De 1820 à 1830, on traversait une période de calme et de quiétude ; aujourd'hui nous sommes témoins des situations les plus tourmentées.

C'est un grave danger de voir le pays aussi profondément divisé dans de telles circonstances. Les enseignements historiques le démontrent à toute évidence, et, pour n'en citer qu'un seul, je rappellerai que vers la fin du siècle dernier ce fut à la suite des dissensions civiles et religieuses, soulevées par Joseph II, que la nationalité belge fut absorbée pendant un quart de siècle.

Messieurs, je n'incrimine les intentions d'aucun parti.

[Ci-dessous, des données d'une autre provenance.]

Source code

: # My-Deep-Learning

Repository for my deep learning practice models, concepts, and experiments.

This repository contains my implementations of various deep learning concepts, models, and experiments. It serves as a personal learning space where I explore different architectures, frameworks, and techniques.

Je crois faire acte de bon citoyen en signalant les dangers alors qu'il est encore temps de les prévenir.

Aussi longtemps que le calme régnera en Europe, nous n'avons rien à craindre, je le pense ; mais qu'une guerre vienne à éclater ou qu'une révolution surgisse dans un pays voisin et nous serons exposés aux plus graves périls.

Sans doute j'ai confiance dans la haute sagesse du Souverain qui dirige les destinées de la nation et dans le patriotisme de cette même nation.

Si je mêle le nom du Roi à ce débat, c'est, croyez le bien, messieurs, pour joindre ma voix à la vôtre qui naguère acclamait ce nom vénéré.

Lorsqu'il s'agit de l'unité nationale, nous n'avons qu'une voix dans cette enceinte.

Maintenant, je vous le demande, en supposant qu'il soit utile, ce que je ne puis croire, de fournir de nouveaux aliments à des discussions déjà trop ardentes, le moment est-il bien choisi pour cela ? Mes honorables amis et moi nous croyons que c'est par une politique, je ne dirai pas de conciliation, - ce mot vous fait sourire - mais par une politique de modération que nous pouvons rester unis et conjurer les périls qui nous menacent.

Nous ne voulions pas diviser le pays en deux camps.

La preuve, c'est que nous sommes disposés à accepter une trêve. Pourquoi discutons-nous : Parce que vous nous jetez le gant, nous mettant ainsi dans la nécessité impérieuse de le relever.

La conduite du cabinet est-elle sage, est-elle prudente ?

Le pays jugera et saura attribuer à chacun sa part de responsabilisé.

Quant à moi je m'aperçois une fois de plus que les hommes profitent rarement des enseignements du passé.

Les intelligences les plus robustes, les mieux constituées, je rends justice à mes adversaires, se laissent trop souvent aveugler par l'esprit de parti et par les passions politiques.

Je n'ai plus qu'un mot à ajouter.

A ceux qui nous reprochent de ne pas marcher dans la voie du progrès, nous adresserons cette réponse que fit un jour un philosophe, si je ne sais quel sceptique qui niait le mouvement : il marche.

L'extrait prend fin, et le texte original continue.